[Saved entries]
+-------+

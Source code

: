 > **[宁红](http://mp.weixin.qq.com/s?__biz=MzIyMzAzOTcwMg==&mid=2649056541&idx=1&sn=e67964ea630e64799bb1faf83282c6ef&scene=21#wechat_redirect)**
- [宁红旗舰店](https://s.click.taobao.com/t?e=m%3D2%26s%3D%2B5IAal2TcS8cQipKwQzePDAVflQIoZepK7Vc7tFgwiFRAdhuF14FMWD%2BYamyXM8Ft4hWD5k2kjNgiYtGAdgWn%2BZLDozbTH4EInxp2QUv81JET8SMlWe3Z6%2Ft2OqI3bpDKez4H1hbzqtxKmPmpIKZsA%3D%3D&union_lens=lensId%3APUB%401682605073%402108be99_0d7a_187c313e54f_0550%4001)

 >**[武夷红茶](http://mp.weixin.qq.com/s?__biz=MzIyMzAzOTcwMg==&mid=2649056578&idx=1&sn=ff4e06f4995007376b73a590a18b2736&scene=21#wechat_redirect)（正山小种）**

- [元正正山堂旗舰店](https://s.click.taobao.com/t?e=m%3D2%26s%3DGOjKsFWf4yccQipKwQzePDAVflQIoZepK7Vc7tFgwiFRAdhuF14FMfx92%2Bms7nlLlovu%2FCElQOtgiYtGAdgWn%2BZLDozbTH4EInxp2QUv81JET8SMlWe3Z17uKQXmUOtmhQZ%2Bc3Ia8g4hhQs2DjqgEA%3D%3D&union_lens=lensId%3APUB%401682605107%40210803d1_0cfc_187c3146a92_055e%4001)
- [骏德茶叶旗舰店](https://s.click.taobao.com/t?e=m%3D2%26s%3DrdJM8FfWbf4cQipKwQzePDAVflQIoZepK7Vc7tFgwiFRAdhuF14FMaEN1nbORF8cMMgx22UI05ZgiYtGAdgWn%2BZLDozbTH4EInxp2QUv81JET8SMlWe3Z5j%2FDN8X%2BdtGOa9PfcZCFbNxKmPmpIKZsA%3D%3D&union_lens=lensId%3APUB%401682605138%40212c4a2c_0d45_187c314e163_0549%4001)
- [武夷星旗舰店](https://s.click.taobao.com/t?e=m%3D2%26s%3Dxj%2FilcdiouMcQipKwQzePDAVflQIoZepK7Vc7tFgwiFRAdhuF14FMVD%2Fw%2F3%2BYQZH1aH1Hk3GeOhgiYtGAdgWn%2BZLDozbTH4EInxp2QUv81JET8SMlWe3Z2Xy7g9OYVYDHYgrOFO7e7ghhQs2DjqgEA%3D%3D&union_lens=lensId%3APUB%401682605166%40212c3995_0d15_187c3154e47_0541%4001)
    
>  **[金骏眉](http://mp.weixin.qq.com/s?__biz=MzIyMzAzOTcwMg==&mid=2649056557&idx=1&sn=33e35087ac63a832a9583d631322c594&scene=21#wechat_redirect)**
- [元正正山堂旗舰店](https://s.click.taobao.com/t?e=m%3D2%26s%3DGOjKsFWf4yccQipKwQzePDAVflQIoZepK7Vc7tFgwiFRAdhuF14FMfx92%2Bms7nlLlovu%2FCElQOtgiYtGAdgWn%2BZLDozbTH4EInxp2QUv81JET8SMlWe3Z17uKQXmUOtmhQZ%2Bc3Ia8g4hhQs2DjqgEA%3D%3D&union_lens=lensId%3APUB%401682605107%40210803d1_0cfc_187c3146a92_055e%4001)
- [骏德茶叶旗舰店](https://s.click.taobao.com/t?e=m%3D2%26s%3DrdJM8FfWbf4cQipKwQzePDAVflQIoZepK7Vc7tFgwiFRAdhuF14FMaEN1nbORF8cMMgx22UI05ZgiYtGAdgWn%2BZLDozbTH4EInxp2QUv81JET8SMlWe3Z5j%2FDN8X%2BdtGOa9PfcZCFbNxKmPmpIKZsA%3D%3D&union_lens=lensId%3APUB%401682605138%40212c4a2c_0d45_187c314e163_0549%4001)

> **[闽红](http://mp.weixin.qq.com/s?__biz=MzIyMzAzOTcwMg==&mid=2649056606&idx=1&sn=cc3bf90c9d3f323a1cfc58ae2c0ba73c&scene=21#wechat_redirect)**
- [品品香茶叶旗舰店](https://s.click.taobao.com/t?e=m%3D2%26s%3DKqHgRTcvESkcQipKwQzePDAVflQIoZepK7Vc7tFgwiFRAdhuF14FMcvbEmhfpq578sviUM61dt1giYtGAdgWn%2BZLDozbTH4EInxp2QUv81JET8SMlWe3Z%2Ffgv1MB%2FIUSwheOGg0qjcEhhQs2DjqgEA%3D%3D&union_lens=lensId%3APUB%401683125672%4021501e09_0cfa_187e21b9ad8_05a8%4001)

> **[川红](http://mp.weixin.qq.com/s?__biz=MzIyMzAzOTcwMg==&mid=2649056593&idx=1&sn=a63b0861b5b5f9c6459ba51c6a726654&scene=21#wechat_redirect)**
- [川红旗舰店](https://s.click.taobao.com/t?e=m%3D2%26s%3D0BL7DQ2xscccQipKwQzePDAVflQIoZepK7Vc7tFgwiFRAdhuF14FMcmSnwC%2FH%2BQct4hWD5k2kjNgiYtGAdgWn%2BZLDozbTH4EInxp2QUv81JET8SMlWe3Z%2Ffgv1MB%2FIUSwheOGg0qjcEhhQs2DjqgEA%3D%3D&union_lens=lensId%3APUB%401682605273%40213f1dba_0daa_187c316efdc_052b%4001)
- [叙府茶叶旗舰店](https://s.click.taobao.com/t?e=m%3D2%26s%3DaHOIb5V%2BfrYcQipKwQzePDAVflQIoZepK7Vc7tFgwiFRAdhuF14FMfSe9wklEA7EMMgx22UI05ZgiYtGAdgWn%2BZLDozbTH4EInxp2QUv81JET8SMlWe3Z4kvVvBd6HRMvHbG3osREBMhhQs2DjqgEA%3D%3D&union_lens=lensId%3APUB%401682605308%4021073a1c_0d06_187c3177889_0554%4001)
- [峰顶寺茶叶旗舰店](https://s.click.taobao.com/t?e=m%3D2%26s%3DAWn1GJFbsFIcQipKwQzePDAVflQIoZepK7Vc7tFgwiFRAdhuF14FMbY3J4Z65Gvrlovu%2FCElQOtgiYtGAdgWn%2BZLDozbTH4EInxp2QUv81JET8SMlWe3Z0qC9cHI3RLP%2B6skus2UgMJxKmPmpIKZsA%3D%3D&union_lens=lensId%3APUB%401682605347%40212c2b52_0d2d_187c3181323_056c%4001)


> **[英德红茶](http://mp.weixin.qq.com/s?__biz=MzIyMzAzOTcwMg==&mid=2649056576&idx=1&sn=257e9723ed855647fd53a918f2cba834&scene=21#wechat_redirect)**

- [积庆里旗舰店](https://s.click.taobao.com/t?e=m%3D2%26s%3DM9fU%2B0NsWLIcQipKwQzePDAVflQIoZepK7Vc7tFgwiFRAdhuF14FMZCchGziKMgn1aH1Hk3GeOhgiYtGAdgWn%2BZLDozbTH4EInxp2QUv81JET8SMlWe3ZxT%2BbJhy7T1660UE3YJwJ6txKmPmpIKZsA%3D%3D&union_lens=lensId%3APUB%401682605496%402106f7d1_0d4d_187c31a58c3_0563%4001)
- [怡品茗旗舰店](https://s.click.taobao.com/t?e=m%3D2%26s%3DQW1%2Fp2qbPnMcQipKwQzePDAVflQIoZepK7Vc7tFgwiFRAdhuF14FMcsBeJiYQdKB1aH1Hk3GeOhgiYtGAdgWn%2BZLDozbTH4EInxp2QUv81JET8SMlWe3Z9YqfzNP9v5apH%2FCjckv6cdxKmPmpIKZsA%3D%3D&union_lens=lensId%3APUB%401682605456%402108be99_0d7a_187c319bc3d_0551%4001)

+-------+

Work request: Starting at the line that contains "- [积庆里旗舰店](htt", write out every line through the last one in the data above, exactly as it stands.

Answer to the problem:
- [积庆里旗舰店](https://s.click.taobao.com/t?e=m%3D2%26s%3DM9fU%2B0NsWLIcQipKwQzePDAVflQIoZepK7Vc7tFgwiFRAdhuF14FMZCchGziKMgn1aH1Hk3GeOhgiYtGAdgWn%2BZLDozbTH4EInxp2QUv81JET8SMlWe3ZxT%2BbJhy7T1660UE3YJwJ6txKmPmpIKZsA%3D%3D&union_lens=lensId%3APUB%401682605496%402106f7d1_0d4d_187c31a58c3_0563%4001)
- [怡品茗旗舰店](https://s.click.taobao.com/t?e=m%3D2%26s%3DQW1%2Fp2qbPnMcQipKwQzePDAVflQIoZepK7Vc7tFgwiFRAdhuF14FMcsBeJiYQdKB1aH1Hk3GeOhgiYtGAdgWn%2BZLDozbTH4EInxp2QUv81JET8SMlWe3Z9YqfzNP9v5apH%2FCjckv6cdxKmPmpIKZsA%3D%3D&union_lens=lensId%3APUB%401682605456%402108be99_0d7a_187c319bc3d_0551%4001)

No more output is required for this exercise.